> _Exercise details_
What you return must match the records word for word, except that pictures are dropped.

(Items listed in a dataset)
══════════════════════════════
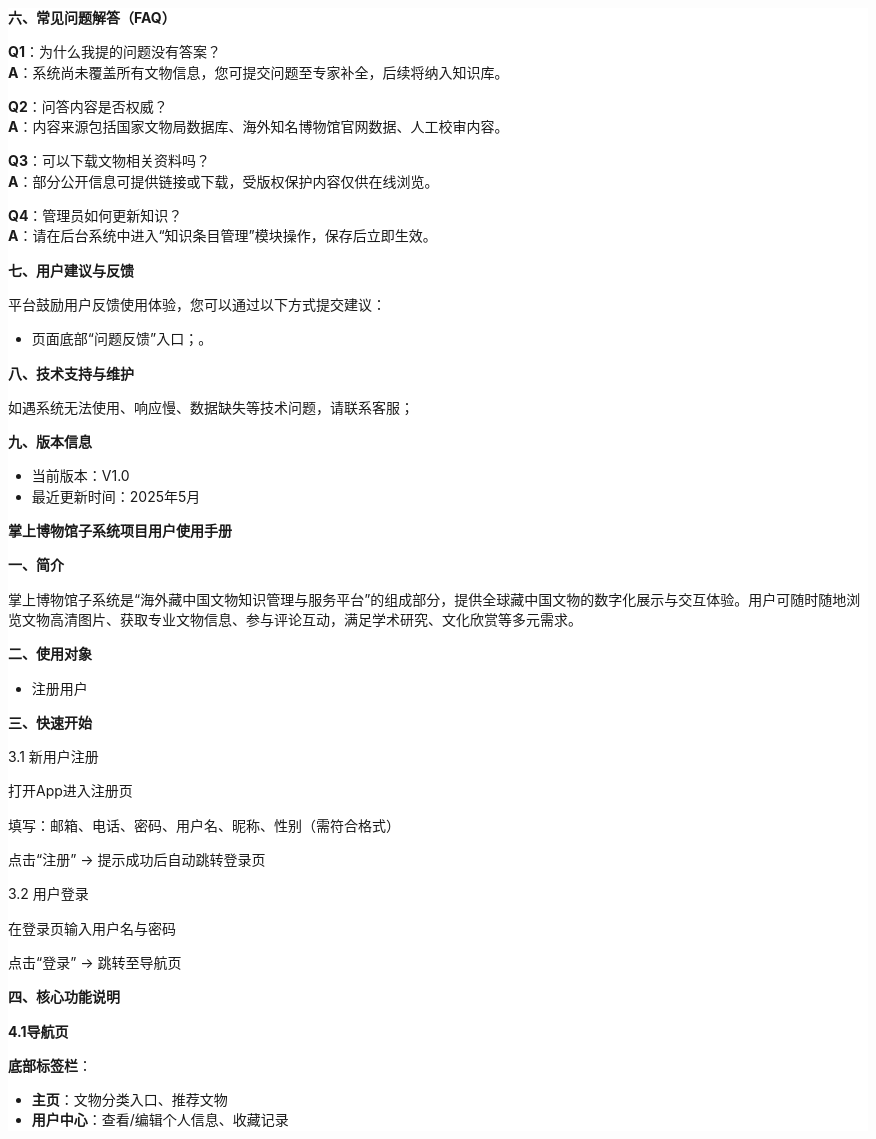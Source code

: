 **六、常见问题解答（FAQ）**

**Q1**：为什么我提的问题没有答案？  
**A**：系统尚未覆盖所有文物信息，您可提交问题至专家补全，后续将纳入知识库。

**Q2**：问答内容是否权威？  
**A**：内容来源包括国家文物局数据库、海外知名博物馆官网数据、人工校审内容。

**Q3**：可以下载文物相关资料吗？  
**A**：部分公开信息可提供链接或下载，受版权保护内容仅供在线浏览。

**Q4**：管理员如何更新知识？  
**A**：请在后台系统中进入“知识条目管理”模块操作，保存后立即生效。

**七、用户建议与反馈**

平台鼓励用户反馈使用体验，您可以通过以下方式提交建议：

- 页面底部“问题反馈”入口；。

**八、技术支持与维护**

如遇系统无法使用、响应慢、数据缺失等技术问题，请联系客服；

**九、版本信息**

- 当前版本：V1.0
- 最近更新时间：2025年5月

**掌上博物馆子系统项目用户使用手册**

**一、简介**

掌上博物馆子系统是“海外藏中国文物知识管理与服务平台”的组成部分，提供全球藏中国文物的数字化展示与交互体验。用户可随时随地浏览文物高清图片、获取专业文物信息、参与评论互动，满足学术研究、文化欣赏等多元需求。

**二、使用对象**

- 注册用户

**三、快速开始**

3.1 新用户注册

打开App进入注册页

填写：邮箱、电话、密码、用户名、昵称、性别（需符合格式）

点击“注册” → 提示成功后自动跳转登录页

3.2 用户登录

在登录页输入用户名与密码

点击“登录” → 跳转至导航页

**四、核心功能说明**

**4.1导航页**

**底部标签栏**：

- **主页**：文物分类入口、推荐文物
- **用户中心**：查看/编辑个人信息、收藏记录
══════════════════════════════
> _Finished task_
Source code

: **六、常见问题解答（FAQ）**

**Q1**：为什么我提的问题没有答案？  
**A**：系统尚未覆盖所有文物信息，您可提交问题至专家补全，后续将纳入知识库。

**Q2**：问答内容是否权威？  
**A**：内容来源包括国家文物局数据库、海外知名博物馆官网数据、人工校审内容。

**Q3**：可以下载文物相关资料吗？  
**A**：部分公开信息可提供链接或下载，受版权保护内容仅供在线浏览。

**Q4**：管理员如何更新知识？  
**A**：请在后台系统中进入“知识条目管理”模块操作，保存后立即生效。

**七、用户建议与反馈**

平台鼓励用户反馈使用体验，您可以通过以下方式提交建议：

- 页面底部“问题反馈”入口；。

**八、技术支持与维护**

如遇系统无法使用、响应慢、数据缺失等技术问题，请联系客服；

**九、版本信息**

- 当前版本：V1.0
- 最近更新时间：2025年5月

**掌上博物馆子系统项目用户使用手册**

**一、简介**

掌上博物馆子系统是“海外藏中国文物知识管理与服务平台”的组成部分，提供全球藏中国文物的数字化展示与交互体验。用户可随时随地浏览文物高清图片、获取专业文物信息、参与评论互动，满足学术研究、文化欣赏等多元需求。

**二、使用对象**

- 注册用户

**三、快速开始**

3.1 新用户注册

打开App进入注册页

填写：邮箱、电话、密码、用户名、昵称、性别（需符合格式）

点击“注册” → 提示成功后自动跳转登录页

3.2 用户登录

在登录页输入用户名与密码

点击“登录” → 跳转至导航页

**四、核心功能说明**

**4.1导航页**

**底部标签栏**：

- **主页**：文物分类入口、推荐文物
- **用户中心**：查看/编辑个人信息、收藏记录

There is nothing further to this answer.